[Saved entries]
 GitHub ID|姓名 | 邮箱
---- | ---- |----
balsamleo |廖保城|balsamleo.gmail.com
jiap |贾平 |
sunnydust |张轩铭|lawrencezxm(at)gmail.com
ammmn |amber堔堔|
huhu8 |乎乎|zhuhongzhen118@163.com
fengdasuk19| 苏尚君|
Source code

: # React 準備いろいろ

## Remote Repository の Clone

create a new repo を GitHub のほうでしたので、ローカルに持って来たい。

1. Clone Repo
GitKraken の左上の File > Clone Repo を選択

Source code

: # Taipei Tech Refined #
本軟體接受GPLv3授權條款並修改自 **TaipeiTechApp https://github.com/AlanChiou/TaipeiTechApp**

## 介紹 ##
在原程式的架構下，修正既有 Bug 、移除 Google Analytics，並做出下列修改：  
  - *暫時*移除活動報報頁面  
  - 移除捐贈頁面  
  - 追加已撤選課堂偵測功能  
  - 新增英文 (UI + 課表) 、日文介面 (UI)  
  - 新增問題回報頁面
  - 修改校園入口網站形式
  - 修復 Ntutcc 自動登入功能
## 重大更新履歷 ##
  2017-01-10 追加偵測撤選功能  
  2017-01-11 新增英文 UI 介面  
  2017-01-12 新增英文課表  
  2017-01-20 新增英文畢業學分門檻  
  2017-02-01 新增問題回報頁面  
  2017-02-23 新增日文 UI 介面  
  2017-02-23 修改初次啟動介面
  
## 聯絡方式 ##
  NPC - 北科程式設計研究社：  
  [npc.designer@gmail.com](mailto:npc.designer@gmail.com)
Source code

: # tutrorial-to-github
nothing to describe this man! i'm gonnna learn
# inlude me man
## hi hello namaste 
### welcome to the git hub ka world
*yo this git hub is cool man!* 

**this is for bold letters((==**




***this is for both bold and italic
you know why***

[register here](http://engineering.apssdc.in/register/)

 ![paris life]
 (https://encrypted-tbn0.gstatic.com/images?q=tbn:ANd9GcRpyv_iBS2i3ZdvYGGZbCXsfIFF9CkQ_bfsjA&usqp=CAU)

• **PROMPT**
What is needed is an exact copy of all the entries.

• **ANSWER TO THIS EXERCISE**
 GitHub ID|姓名 | 邮箱
---- | ---- |----
balsamleo |廖保城|balsamleo.gmail.com
jiap |贾平 |
sunnydust |张轩铭|lawrencezxm(at)gmail.com
ammmn |amber堔堔|
huhu8 |乎乎|zhuhongzhen118@163.com
fengdasuk19| 苏尚君|
Source code

: # React 準備いろいろ

## Remote Repository の Clone

create a new repo を GitHub のほうでしたので、ローカルに持って来たい。

1. Clone Repo
GitKraken の左上の File > Clone Repo を選択

Source code

: # Taipei Tech Refined #
本軟體接受GPLv3授權條款並修改自 **TaipeiTechApp https://github.com/AlanChiou/TaipeiTechApp**

## 介紹 ##
在原程式的架構下，修正既有 Bug 、移除 Google Analytics，並做出下列修改：  
  - *暫時*移除活動報報頁面  
  - 移除捐贈頁面  
  - 追加已撤選課堂偵測功能  
  - 新增英文 (UI + 課表) 、日文介面 (UI)  
  - 新增問題回報頁面
  - 修改校園入口網站形式
  - 修復 Ntutcc 自動登入功能
## 重大更新履歷 ##
  2017-01-10 追加偵測撤選功能  
  2017-01-11 新增英文 UI 介面  
  2017-01-12 新增英文課表  
  2017-01-20 新增英文畢業學分門檻  
  2017-02-01 新增問題回報頁面  
  2017-02-23 新增日文 UI 介面  
  2017-02-23 修改初次啟動介面
  
## 聯絡方式 ##
  NPC - 北科程式設計研究社：  
  [npc.designer@gmail.com](mailto:npc.designer@gmail.com)
Source code

: # tutrorial-to-github
nothing to describe this man! i'm gonnna learn
# inlude me man
## hi hello namaste 
### welcome to the git hub ka world
*yo this git hub is cool man!* 

**this is for bold letters((==**




***this is for both bold and italic
you know why***

[register here](http://engineering.apssdc.in/register/)

 ![paris life]
 (https://encrypted-tbn0.gstatic.com/images?q=tbn:ANd9GcRpyv_iBS2i3ZdvYGGZbCXsfIFF9CkQ_bfsjA&usqp=CAU)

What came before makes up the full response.